> **Exercise brief**
Go through the listing below and output exactly the line with "the class java.security.SecureRandom.", the line with "zero and one.", and each line between; omit the rest.

Given records Block Start

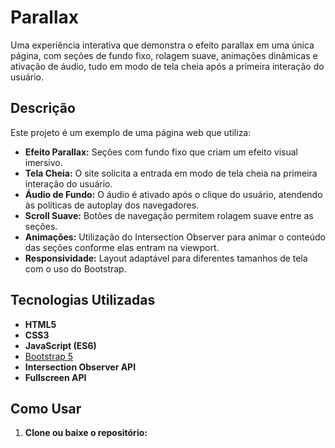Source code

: # Parallax

Uma experiência interativa que demonstra o efeito parallax em uma única página, com seções de fundo fixo, rolagem suave, animações dinâmicas e ativação de áudio, tudo em modo de tela cheia após a primeira interação do usuário.

## Descrição

Este projeto é um exemplo de uma página web que utiliza:
- **Efeito Parallax:** Seções com fundo fixo que criam um efeito visual imersivo.
- **Tela Cheia:** O site solicita a entrada em modo de tela cheia na primeira interação do usuário.
- **Áudio de Fundo:** O áudio é ativado após o clique do usuário, atendendo às políticas de autoplay dos navegadores.
- **Scroll Suave:** Botões de navegação permitem rolagem suave entre as seções.
- **Animações:** Utilização do Intersection Observer para animar o conteúdo das seções conforme elas entram na viewport.
- **Responsividade:** Layout adaptável para diferentes tamanhos de tela com o uso do Bootstrap.

## Tecnologias Utilizadas

- **HTML5**
- **CSS3**
- **JavaScript (ES6)**
- [Bootstrap 5](https://getbootstrap.com/)
- **Intersection Observer API**
- **Fullscreen API**

## Como Usar

1. **Clone ou baixe o repositório:**

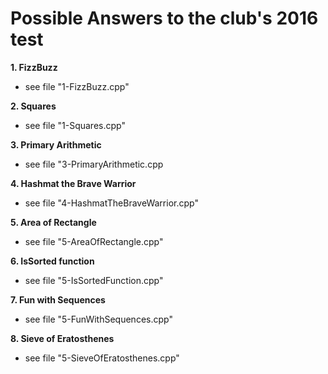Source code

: # Possible Answers to the club's 2016 test

**1. FizzBuzz**
 - see file "1-FizzBuzz.cpp"

**2. Squares**
 - see file "1-Squares.cpp"

**3. Primary Arithmetic**
 - see file "3-PrimaryArithmetic.cpp

**4. Hashmat the Brave Warrior**
 - see file "4-HashmatTheBraveWarrior.cpp"
 
**5. Area of Rectangle**
 - see file "5-AreaOfRectangle.cpp"
 
**6. IsSorted function**
 - see file "5-IsSortedFunction.cpp"
 
**7. Fun with Sequences**
 - see file "5-FunWithSequences.cpp"
 
**8. Sieve of Eratosthenes**
 - see file "5-SieveOfEratosthenes.cpp"
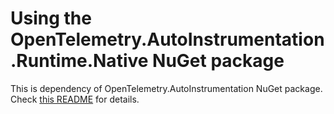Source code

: # Using the OpenTelemetry.AutoInstrumentation.Runtime.Native NuGet package

This is dependency of OpenTelemetry.AutoInstrumentation NuGet package.
Check [this README](https://www.nuget.org/packages/OpenTelemetry.AutoInstrumentation/#readme-body-tab)
for details.
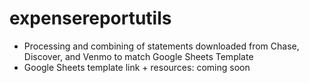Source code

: # expensereportutils
* Processing and combining of statements downloaded from Chase, Discover, and Venmo to match Google Sheets Template
* Google Sheets template link + resources: coming soon

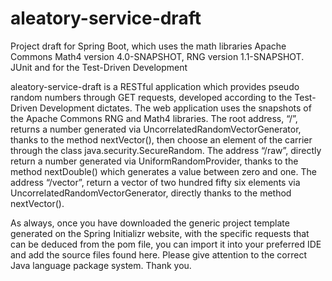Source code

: # aleatory-service-draft
Project draft for Spring Boot, which uses the math libraries Apache Commons Math4 version 4.0-SNAPSHOT, RNG version 1.1-SNAPSHOT. JUnit and  for the Test-Driven Development

aleatory-service-draft is a RESTful application which provides pseudo random numbers through GET requests, developed according to the Test-Driven Development dictates. 
The web application uses the snapshots of the Apache Commons RNG and Math4 libraries.
The root address, “/”, returns a number generated via UncorrelatedRandomVectorGenerator, thanks to the method nextVector(), then choose an element of the carrier through the class java.security.SecureRandom.
The address “/raw”, directly return a number generated via UniformRandomProvider, thanks to the method nextDouble() which generates a value between zero and one.
The address “/vector”, return a vector of two hundred fifty six elements via UncorrelatedRandomVectorGenerator, directly thanks to the method nextVector().

As always, once you have downloaded the generic project template generated on the Spring Initializr website, with the specific requests that can be deduced from the pom file, you can import it into your preferred IDE and add the source files found here. Please give attention to the correct Java language package system. Thank you.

Given records Block End

> **Exercise output**
The root address, “/”, returns a number generated via UncorrelatedRandomVectorGenerator, thanks to the method nextVector(), then choose an element of the carrier through the class java.security.SecureRandom.
The address “/raw”, directly return a number generated via UniformRandomProvider, thanks to the method nextDouble() which generates a value between zero and one.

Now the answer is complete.